Recommendation 28–3 states that prior to the implementation of Article 17.4.7 of the Australia-United States Free Trade Agreement (AUSFTA) which deals with obligations in relation to copyright, the Australian Government should assess the need for an exception for researchers engaging in fair dealing for the purpose of research or study in relation to databases protected by copyright. This assessment was undertaken by the House of Representatives Standing Committee on Legal and Constitutional Affairs as part of its February 2006 report Inquiry into technological protection measures (TPM) exceptions.
In March 2009, the ALRC made a submission to the Senate Standing Committee on Community Affairs Inquiry into Gene Patents. The ALRC drew on its experience from the ALRC Inquiry into the intellectual property aspects of genetic material and technologies, which culminated in ALRC 99. The Committee’s Report of the Inquiry into Gene Patents was presented to Government on 26 November 2010. It recommended that the government make a number of amendments to the Patents Act 1990 in line with recommendations in ALRC 99.

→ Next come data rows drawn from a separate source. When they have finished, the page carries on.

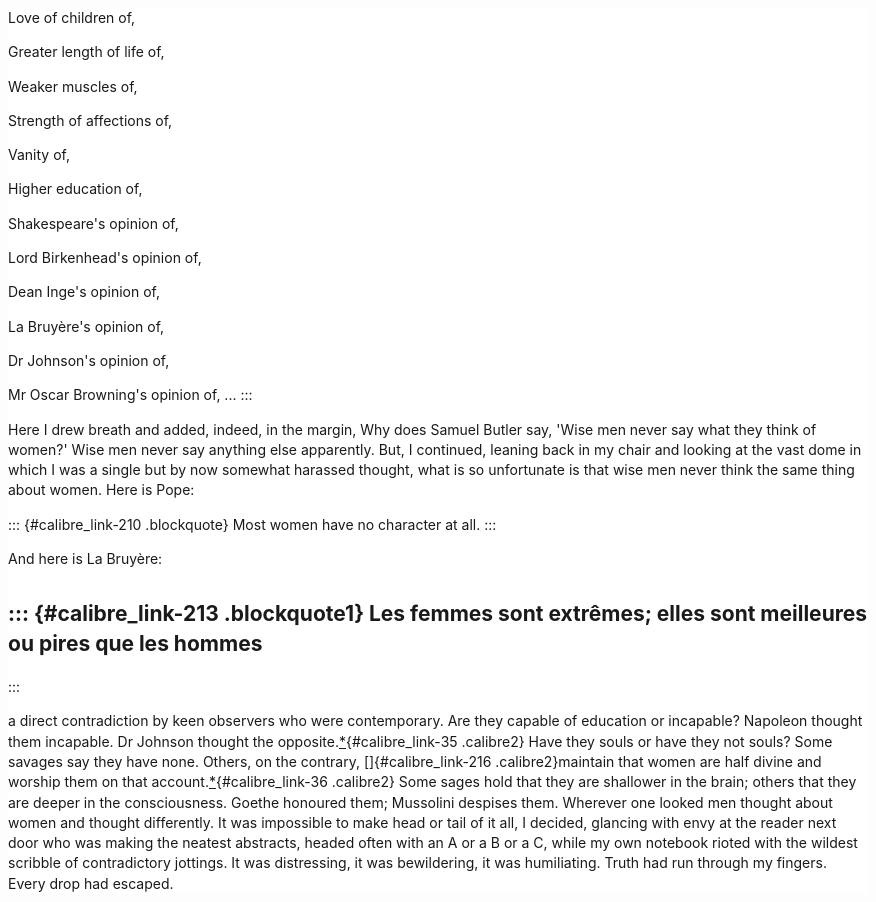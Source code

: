 Love of children of,

Greater length of life of,

Weaker muscles of,

Strength of affections of,

Vanity of,

Higher education of,

Shakespeare's opinion of,

Lord Birkenhead's opinion of,

Dean Inge's opinion of,

La Bruyère's opinion of,

Dr Johnson's opinion of,

Mr Oscar Browning's opinion of, ...
:::

Here I drew breath and added, indeed, in the margin, Why does Samuel
Butler say, 'Wise men never say what they think of women?' Wise men
never say anything else apparently. But, I continued, leaning back in my
chair and looking at the vast dome in which I was a single but by now
somewhat harassed thought, what is so unfortunate is that wise men never
think the same thing about women. Here is Pope:

::: {#calibre_link-210 .blockquote}
Most women have no character at all.
:::

And here is La Bruyère:

::: {#calibre_link-213 .blockquote1}
Les femmes sont extrêmes; elles sont meilleures ou pires que les hommes
--
:::

a direct contradiction by keen observers who were contemporary. Are they
capable of education or incapable? Napoleon thought them incapable. Dr
Johnson thought the opposite.[\*](#calibre_link-16){#calibre_link-35
.calibre2} Have they souls or have they not souls? Some savages say they
have none. Others, on the contrary, []{#calibre_link-216
.calibre2}maintain that women are half divine and worship them on that
account.[\*](#calibre_link-17){#calibre_link-36 .calibre2} Some sages
hold that they are shallower in the brain; others that they are deeper
in the consciousness. Goethe honoured them; Mussolini despises them.
Wherever one looked men thought about women and thought differently. It
was impossible to make head or tail of it all, I decided, glancing with
envy at the reader next door who was making the neatest abstracts,
headed often with an A or a B or a C, while my own notebook rioted with
the wildest scribble of contradictory jottings. It was distressing, it
was bewildering, it was humiliating. Truth had run through my fingers.
Every drop had escaped.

On 23 November 2011, the Federal Government tabled its response to ALRC 99. As well as addressing recommendations in the ALRC Final Report, the Government also responded to the recommendations of the 2010 Senate Community Affairs Committee’s report on Gene Patents and the 2011 Advisory Council on Intellectual Property’s report on Patentable Subject Matter. The response accepts the majority of the recommendations in all three reports, including the ALRC’s recommendation to introduce a statutory research exemption into the Patents Act 1990.
The Intellectual Property Laws Amendment (Raising the Bar) Act 2012 passed into law on 15 April 2012. The Act implements key recommendations of Genes and Ingenuity by amending the Patents Act:
- to change the definition of ‘useful’ so as to require that a patent specification discloses a ‘specific, substantial and credible’ use for the claimed invention;
- to introduce a statutory exemption from patent infringement for research and experimental activities; and
- to require that the balance of probabilities standard apply to all statutory requirements for patentability that are relevant at the stage of examination.
Generally, the Act addresses concerns that the thresholds set for the grant of patents in Australia—including gene patents—were too low, suppressed competition and discouraged follow-on innovation, and particular concerns that patents are granted for inventions that are not sufficiently inventive.